Seminar: Evaluation Evaluation
10 Oct 2019 11:00 AM - 12:00 PM
Presenter/Speaker: Prof. David Powers, Flinders University, Adelaide, South Australia
Poor choices of evaluation measures is holding back AI and leads to biased easily-spoofed classifiers. I am interested in biasing toward recognizing the “right” kind of feature and ignoring the “wrong” kind of artefact - and understanding the nature of bias and in particular, when a human-like bias is desirable, or a different bias is more appropriate. In the 1990s a student and I published a CoNLL paper demonstrating of how tuning to optimize accuracy and F-measure was making things worse not better in the NLP context, following which I derived an empirical multiclass evaluation method for estimating Informedness, the probability that you are making an informed decision rather than guessing.
In the dichotomous case informedness turns out to be equivalent to Pearce’s I from the 1890s and Youden’s J from the 1950s, and has also been reinvented as DeltaP' and deskewed WRAcc, the former related to Matthews Correlation, the latter derived from ROC.
In the balanced multiclass case, Informedness corresponds to the “correct” way of marking multiple choice exams, so that guessing gives you zero.

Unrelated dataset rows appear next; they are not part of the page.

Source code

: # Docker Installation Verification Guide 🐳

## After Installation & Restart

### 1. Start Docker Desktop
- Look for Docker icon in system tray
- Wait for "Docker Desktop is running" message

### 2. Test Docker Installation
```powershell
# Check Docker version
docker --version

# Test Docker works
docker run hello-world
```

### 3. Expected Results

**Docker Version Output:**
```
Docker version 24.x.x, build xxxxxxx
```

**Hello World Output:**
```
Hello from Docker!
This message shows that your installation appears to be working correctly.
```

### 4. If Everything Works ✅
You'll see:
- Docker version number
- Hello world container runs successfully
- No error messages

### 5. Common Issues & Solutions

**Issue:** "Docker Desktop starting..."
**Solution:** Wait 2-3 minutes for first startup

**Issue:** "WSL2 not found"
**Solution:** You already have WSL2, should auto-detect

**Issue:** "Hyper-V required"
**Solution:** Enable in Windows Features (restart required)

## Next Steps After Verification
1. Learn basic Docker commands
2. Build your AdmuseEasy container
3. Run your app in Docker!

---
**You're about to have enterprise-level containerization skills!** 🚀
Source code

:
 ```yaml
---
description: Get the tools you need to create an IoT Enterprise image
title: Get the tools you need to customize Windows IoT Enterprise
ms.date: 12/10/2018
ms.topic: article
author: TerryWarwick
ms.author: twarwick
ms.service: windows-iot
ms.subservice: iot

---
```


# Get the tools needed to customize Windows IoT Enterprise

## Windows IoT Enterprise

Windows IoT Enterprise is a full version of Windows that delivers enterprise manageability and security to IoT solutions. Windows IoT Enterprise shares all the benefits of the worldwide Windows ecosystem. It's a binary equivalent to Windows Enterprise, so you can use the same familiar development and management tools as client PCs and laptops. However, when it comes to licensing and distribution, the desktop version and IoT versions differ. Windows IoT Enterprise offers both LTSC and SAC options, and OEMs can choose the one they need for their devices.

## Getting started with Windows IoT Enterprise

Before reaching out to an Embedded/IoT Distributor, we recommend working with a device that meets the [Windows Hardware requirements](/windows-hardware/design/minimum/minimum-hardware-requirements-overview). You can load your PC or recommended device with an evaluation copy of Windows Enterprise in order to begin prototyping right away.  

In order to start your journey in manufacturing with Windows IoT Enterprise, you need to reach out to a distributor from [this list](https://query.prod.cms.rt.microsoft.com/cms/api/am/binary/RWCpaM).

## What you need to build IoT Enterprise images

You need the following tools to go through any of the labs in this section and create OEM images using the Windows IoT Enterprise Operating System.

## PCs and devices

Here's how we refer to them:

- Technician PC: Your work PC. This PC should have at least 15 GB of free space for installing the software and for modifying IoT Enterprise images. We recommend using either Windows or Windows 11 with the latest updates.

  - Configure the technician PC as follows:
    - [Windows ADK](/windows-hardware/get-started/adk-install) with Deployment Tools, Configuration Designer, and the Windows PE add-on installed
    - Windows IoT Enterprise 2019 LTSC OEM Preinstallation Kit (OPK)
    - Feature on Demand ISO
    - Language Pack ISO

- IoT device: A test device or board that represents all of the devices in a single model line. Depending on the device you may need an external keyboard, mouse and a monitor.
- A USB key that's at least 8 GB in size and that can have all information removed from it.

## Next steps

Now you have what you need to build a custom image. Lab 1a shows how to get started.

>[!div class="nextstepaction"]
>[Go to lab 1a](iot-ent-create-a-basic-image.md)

My subsequent work has gone in two directions, modifying learning/boosting algorithms to optimize informedness, and looking at the relationship between informedness and other popular measures (including F-measure, Kappa and ROC AUC). Informedness has now been demonstrated to give a better and more intuitive idea of how good a system is across a wide range of AI and CI technologies and applications.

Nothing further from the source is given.